A differentiated market
One of Netflix's early appeals was that the service was available on and through a wide array of devices. The company had a fair amount of success convincing manufacturers of TVs and gaming consoles to include the service as a "built-in," giving Netflix immediate exposure. Then, through the pervasive advent of apps, Netflix was quickly available on tablets and then smartphones. Finally, along came the streaming video device.
The interplay between services like Netflix and streaming device manufacturers has remained one of cooperation -- the more services Roku, Apple TV, and Chromecast can offer, the better -- but you must begin to wonder if this will become a new battlefield as well. As an increasing number of smart TVs come along, you must expect that most will come equipped with one or more of these services already built in. The appeal thus far has been the low price that these devices carry, but as integration continues, how the pie gets sliced up will be critical.
The services themselves -- like Netflix -- will likely be content to continue receiving revenue from subscribers, but what about the device makers? If Apple brings its own smart TV to market, it will clearly be able to capture more revenue, while still providing the same services and access to purchases through iTunes. Google's late entry into the market makes any true visibility challenging, but you can be sure it will get involved in some way.
This leaves a big void for Roku, although Roku's Streaming Stick enables TVs already in much the same way as Chromecast. Where I believe Roku is differentiating itself from its competitors is in the breadth of channels it offers, and the level of customization. Much like Google's YouTube allows channels to be created and carried via the Internet, Roku offers developers the ability to bring new channels to the Roku customer base. As production becomes a less and less expensive proposition -- and independent content rises in popularity (if YouTube provides a fair representation) -- then these custom channels may give Roku a unique place in the market.
What does it all mean?
Before considering what conclusions may be able to be drawn from this information, there's a hypothetical I would offer on the data.

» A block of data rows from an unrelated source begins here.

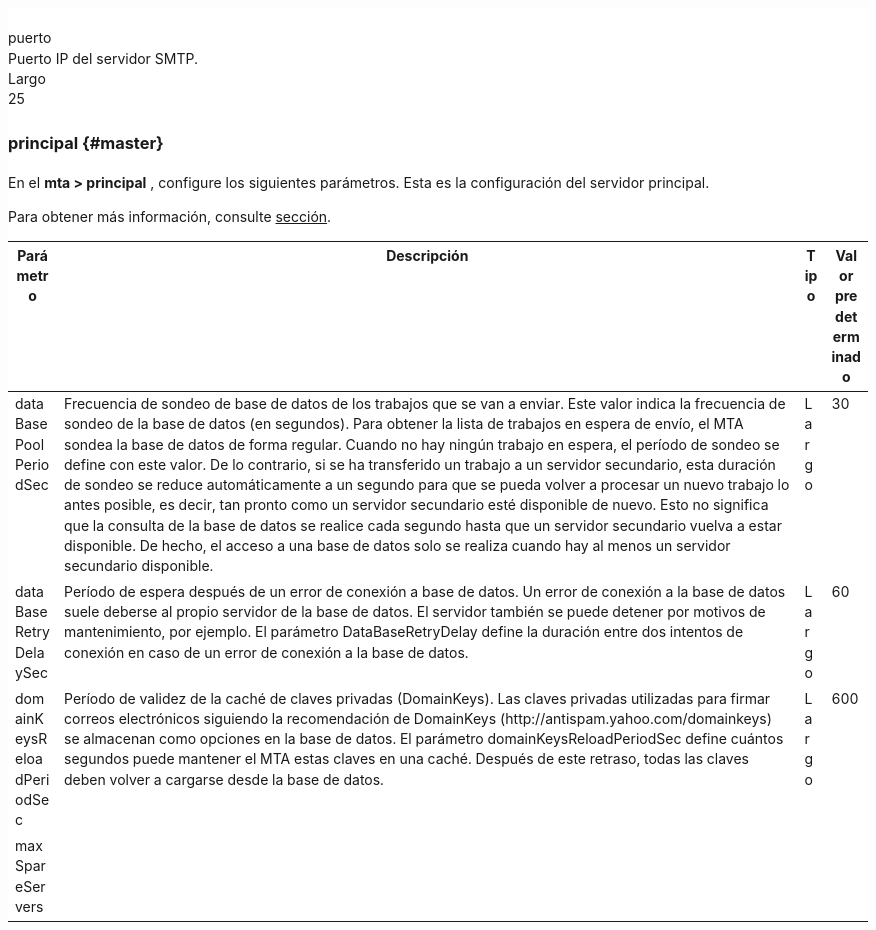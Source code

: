    <td> <br /> </td> 
  </tr> 
  <tr> 
   <td> puerto<br /> </td> 
   <td> Puerto IP del servidor SMTP.<br /> </td> 
   <td> Largo<br /> </td> 
   <td> 25<br /> </td> 
  </tr> 
 </tbody> 
</table>

### principal {#master}

En el **mta > principal** , configure los siguientes parámetros. Esta es la configuración del servidor principal.

Para obtener más información, consulte [sección](../../installation/using/configuring-campaign-server.md#mta-child-processes).

<table> 
 <thead> 
  <tr> 
   <th> Parámetro </th> 
   <th> Descripción </th> 
   <th> Tipo </th> 
   <th> Valor predeterminado </th> 
  </tr> 
 </thead> 
 <tbody> 
  <tr> 
   <td> dataBasePoolPeriodSec<br /> </td> 
   <td> Frecuencia de sondeo de base de datos de los trabajos que se van a enviar. Este valor indica la frecuencia de sondeo de la base de datos (en segundos). Para obtener la lista de trabajos en espera de envío, el MTA sondea la base de datos de forma regular. Cuando no hay ningún trabajo en espera, el período de sondeo se define con este valor. De lo contrario, si se ha transferido un trabajo a un servidor secundario, esta duración de sondeo se reduce automáticamente a un segundo para que se pueda volver a procesar un nuevo trabajo lo antes posible, es decir, tan pronto como un servidor secundario esté disponible de nuevo. Esto no significa que la consulta de la base de datos se realice cada segundo hasta que un servidor secundario vuelva a estar disponible. De hecho, el acceso a una base de datos solo se realiza cuando hay al menos un servidor secundario disponible.<br /> </td> 
   <td> Largo<br /> </td> 
   <td> 30<br /> </td> 
  </tr> 
  <tr> 
   <td> dataBaseRetryDelaySec<br /> </td> 
   <td> Período de espera después de un error de conexión a base de datos. Un error de conexión a la base de datos suele deberse al propio servidor de la base de datos. El servidor también se puede detener por motivos de mantenimiento, por ejemplo. El parámetro DataBaseRetryDelay define la duración entre dos intentos de conexión en caso de un error de conexión a la base de datos.<br /> </td> 
   <td> Largo<br /> </td> 
   <td> 60<br /> </td> 
  </tr> 
  <tr> 
   <td> domainKeysReloadPeriodSec<br /> </td> 
   <td> Período de validez de la caché de claves privadas (DomainKeys). Las claves privadas utilizadas para firmar correos electrónicos siguiendo la recomendación de DomainKeys (http://antispam.yahoo.com/domainkeys) se almacenan como opciones en la base de datos. El parámetro domainKeysReloadPeriodSec define cuántos segundos puede mantener el MTA estas claves en una caché. Después de este retraso, todas las claves deben volver a cargarse desde la base de datos.<br /> </td> 
   <td> Largo<br /> </td> 
   <td> 600<br /> </td> 
  </tr> 
  <tr> 
   <td> maxSpareServers<br /> </td> 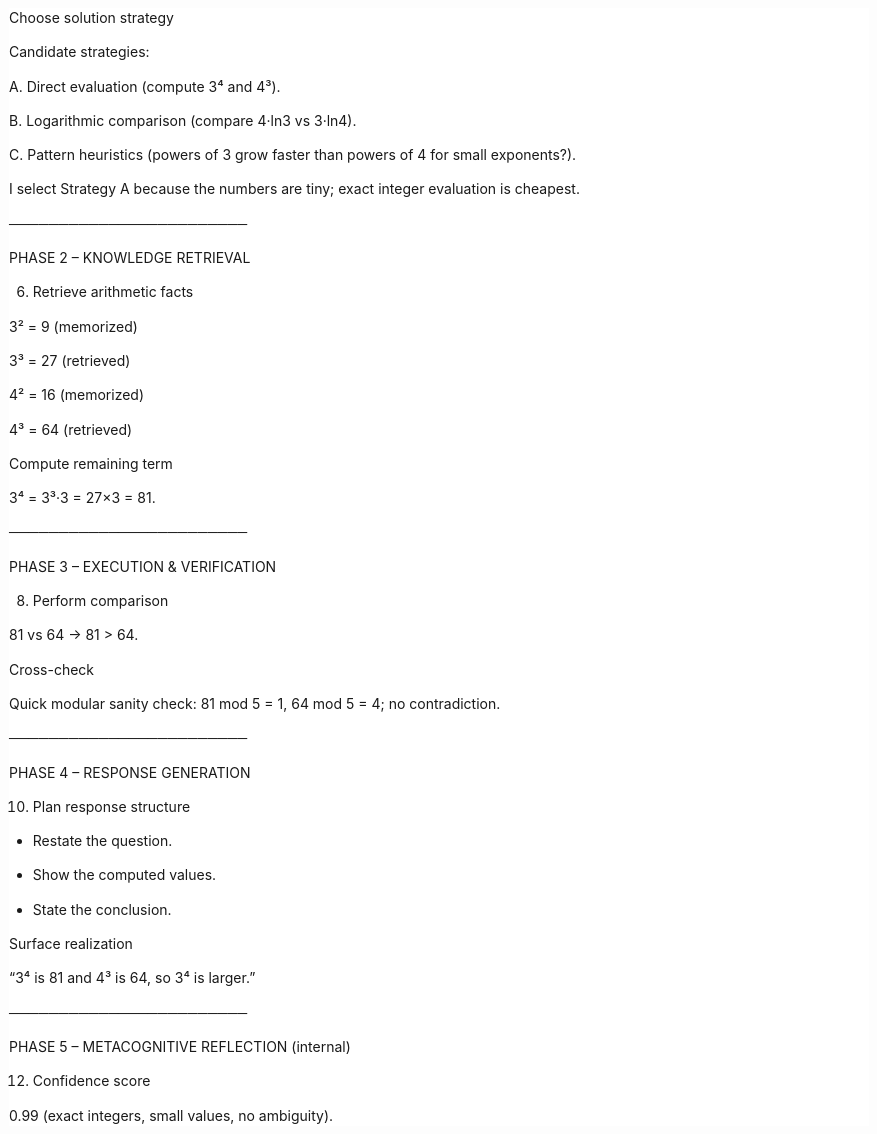 Choose solution strategy

Candidate strategies:

A. Direct evaluation (compute 3⁴ and 4³).

B. Logarithmic comparison (compare 4·ln3 vs 3·ln4).

C. Pattern heuristics (powers of 3 grow faster than powers of 4 for small exponents?).

I select Strategy A because the numbers are tiny; exact integer evaluation is cheapest.

────────────────────────

PHASE 2 – KNOWLEDGE RETRIEVAL

6. Retrieve arithmetic facts

3² = 9 (memorized)

3³ = 27 (retrieved)

4² = 16 (memorized)

4³ = 64 (retrieved)

Compute remaining term

3⁴ = 3³·3 = 27×3 = 81.

────────────────────────

PHASE 3 – EXECUTION & VERIFICATION

8. Perform comparison

81 vs 64 → 81 > 64.

Cross-check

Quick modular sanity check: 81 mod 5 = 1, 64 mod 5 = 4; no contradiction.

────────────────────────

PHASE 4 – RESPONSE GENERATION

10. Plan response structure

- Restate the question.

- Show the computed values.

- State the conclusion.

Surface realization

“3⁴ is 81 and 4³ is 64, so 3⁴ is larger.”

────────────────────────

PHASE 5 – METACOGNITIVE REFLECTION (internal)

12. Confidence score

0.99 (exact integers, small values, no ambiguity).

The study cites what device is "primarily" used by the studied households. When I contacted Park Associates for clarification on what was meant by the term, the firm explained that 84% of respondents said they had only one device. The remaining 16% -- those with more than one device -- reported that they used Roku more than Apple TV.
The other big question I had was whether devices like tablets and smartphones, which can easily be used for streaming services like Netflix to your TV, were counted. Park Associates explained to me that the 37% and 24% figures for Roku and Apple were specifically focused on streaming video media devices -- the remaining percentage covers other options, but specifically not game consoles, Blu-ray, or smart TVs, and the whole studied did not investigate iPads or iPhones that were used to stream video. What this means is that Apple may have a bigger footprint in the space than was reflected.
On a broader scale, I believe that this type of data reveals an important paradigm shift going on in home entertainment. Regardless of the device, as more and more households begin to rely on streaming content, the very nature of the TV industry will change. Less and less content is being watched in real time, meaning that the relationship between advertisers and cable and satellite providers is likely to change. Looking ahead, watching this type of data should give you a powerful insight into how consumer dollars will flow to these companies and which will flourish.